Brief: As the answer, set down the lines below from the one containing "panel improvements" through the one containing "add contact form", exactly and inclusively, and no others.
───── Record set
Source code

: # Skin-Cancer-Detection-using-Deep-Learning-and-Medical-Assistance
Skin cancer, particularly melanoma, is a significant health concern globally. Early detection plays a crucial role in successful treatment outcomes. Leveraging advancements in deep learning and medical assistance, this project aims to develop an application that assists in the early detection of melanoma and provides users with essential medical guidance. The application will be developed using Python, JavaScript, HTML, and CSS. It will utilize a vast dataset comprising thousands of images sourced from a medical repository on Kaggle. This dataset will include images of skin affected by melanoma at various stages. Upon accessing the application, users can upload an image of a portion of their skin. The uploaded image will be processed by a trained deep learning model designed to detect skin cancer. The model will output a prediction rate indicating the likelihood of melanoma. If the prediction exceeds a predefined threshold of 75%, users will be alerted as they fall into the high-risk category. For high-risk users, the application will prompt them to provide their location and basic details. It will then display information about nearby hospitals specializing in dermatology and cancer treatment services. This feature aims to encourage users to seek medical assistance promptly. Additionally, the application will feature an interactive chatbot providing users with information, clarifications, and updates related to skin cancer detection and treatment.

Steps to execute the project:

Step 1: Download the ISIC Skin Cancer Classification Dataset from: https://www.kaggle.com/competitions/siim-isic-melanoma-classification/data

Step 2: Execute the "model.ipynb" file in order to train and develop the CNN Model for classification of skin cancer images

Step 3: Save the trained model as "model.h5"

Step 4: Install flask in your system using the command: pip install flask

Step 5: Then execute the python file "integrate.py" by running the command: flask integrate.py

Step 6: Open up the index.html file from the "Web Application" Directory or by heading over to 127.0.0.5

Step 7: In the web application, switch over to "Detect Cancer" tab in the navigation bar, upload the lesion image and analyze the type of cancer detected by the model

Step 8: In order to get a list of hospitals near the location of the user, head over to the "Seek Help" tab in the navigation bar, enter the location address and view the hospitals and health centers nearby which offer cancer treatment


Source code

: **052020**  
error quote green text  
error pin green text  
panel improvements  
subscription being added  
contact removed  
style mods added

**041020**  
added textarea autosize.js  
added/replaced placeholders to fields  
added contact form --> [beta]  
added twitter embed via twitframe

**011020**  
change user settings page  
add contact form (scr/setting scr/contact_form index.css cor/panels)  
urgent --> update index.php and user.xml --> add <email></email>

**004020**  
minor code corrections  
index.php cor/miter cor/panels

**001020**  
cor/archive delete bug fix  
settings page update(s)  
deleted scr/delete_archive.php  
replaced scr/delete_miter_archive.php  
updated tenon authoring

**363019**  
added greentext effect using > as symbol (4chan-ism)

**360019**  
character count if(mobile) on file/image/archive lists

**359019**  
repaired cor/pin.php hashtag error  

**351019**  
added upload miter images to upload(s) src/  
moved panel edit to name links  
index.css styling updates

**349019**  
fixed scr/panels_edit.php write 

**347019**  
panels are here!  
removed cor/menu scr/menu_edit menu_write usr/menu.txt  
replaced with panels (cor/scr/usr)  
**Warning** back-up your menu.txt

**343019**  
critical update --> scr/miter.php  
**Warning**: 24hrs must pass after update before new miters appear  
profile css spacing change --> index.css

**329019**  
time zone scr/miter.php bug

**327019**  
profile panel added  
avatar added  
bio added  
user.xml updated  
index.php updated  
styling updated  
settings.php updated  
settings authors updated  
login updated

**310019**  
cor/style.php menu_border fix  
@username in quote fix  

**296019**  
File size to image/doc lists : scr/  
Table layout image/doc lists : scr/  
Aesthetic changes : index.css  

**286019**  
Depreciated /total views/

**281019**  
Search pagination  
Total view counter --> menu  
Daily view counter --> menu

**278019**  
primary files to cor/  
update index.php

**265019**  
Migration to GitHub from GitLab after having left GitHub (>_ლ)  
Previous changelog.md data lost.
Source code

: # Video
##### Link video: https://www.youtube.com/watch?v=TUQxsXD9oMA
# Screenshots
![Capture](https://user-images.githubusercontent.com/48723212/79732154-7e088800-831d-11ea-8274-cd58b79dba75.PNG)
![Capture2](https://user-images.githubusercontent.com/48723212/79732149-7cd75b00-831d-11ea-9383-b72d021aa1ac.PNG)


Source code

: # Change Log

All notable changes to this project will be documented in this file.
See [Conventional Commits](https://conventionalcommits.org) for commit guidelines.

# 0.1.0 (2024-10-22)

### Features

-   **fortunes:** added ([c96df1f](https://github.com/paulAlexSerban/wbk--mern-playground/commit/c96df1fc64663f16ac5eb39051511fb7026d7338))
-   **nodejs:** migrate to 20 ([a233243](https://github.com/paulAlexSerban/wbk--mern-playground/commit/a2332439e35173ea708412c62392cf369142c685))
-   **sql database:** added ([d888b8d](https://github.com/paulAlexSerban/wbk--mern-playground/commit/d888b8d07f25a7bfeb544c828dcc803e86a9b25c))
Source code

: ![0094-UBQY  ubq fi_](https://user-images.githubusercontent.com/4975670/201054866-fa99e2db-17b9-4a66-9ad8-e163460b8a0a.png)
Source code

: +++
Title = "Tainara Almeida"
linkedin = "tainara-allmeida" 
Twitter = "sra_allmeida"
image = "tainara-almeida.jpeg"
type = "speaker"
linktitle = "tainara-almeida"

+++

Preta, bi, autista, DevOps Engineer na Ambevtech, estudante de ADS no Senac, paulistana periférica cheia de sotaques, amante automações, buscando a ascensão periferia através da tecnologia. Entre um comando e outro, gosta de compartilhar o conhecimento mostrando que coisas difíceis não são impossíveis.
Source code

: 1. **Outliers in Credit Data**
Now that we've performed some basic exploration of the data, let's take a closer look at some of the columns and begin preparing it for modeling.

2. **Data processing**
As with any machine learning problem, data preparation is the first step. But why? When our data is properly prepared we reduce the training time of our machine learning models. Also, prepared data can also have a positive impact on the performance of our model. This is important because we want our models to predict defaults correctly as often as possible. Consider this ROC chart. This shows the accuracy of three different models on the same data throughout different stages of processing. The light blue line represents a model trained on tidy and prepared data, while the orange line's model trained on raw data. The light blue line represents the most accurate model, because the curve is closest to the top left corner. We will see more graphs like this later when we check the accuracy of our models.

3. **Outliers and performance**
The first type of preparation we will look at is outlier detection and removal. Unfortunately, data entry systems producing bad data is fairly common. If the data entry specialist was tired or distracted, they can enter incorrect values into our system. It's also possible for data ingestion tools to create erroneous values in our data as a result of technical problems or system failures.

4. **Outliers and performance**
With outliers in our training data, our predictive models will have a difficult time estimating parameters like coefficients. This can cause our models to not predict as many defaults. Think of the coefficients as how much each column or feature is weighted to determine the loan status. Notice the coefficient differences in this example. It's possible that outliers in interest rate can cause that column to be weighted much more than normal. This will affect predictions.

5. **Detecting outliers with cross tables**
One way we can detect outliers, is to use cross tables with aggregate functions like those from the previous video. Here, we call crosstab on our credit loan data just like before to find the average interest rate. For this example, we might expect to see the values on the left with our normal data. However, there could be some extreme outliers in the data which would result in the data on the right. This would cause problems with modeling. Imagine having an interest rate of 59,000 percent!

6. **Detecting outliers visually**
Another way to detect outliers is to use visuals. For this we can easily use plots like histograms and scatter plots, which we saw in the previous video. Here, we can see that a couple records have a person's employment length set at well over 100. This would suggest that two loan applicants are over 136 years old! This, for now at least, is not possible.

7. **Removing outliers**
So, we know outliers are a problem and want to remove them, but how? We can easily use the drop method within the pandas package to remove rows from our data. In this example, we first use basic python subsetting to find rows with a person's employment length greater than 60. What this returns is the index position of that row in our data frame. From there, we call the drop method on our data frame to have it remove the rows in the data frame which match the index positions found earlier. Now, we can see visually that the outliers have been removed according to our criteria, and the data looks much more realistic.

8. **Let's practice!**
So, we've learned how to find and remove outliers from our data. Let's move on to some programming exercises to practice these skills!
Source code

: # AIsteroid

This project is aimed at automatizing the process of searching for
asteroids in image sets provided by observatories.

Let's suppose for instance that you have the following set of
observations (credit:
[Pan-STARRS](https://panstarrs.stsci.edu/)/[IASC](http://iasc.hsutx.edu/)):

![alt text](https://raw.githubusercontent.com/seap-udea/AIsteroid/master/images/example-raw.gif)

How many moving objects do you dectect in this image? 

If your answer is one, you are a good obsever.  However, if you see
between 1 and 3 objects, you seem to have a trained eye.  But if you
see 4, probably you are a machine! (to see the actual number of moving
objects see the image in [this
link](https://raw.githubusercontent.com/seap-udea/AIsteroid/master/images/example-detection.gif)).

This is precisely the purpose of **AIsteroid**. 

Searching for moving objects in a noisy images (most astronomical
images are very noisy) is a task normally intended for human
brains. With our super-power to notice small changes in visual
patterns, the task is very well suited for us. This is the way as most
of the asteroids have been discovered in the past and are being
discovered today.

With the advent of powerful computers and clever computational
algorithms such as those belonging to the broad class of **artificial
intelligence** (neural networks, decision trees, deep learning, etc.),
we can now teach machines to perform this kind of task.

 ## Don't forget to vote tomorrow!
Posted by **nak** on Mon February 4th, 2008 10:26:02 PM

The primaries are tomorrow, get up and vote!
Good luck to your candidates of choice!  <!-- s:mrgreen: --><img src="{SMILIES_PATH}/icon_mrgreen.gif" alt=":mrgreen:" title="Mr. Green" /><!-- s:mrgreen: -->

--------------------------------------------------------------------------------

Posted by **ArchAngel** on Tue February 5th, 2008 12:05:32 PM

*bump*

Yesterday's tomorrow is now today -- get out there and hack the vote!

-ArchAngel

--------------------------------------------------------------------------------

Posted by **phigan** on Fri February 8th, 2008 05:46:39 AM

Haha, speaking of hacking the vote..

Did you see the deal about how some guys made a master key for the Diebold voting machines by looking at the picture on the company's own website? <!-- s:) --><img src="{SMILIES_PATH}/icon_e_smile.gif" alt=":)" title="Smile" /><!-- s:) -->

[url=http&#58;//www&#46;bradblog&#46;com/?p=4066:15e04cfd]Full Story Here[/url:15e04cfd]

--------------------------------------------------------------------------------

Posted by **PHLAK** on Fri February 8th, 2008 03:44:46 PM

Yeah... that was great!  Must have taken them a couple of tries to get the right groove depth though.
──────────
Expected output:
panel improvements  
subscription being added  
contact removed  
style mods added

**041020**  
added textarea autosize.js  
added/replaced placeholders to fields  
added contact form --> [beta]  
added twitter embed via twitframe

**011020**  
change user settings page  
add contact form (scr/setting scr/contact_form index.css cor/panels)  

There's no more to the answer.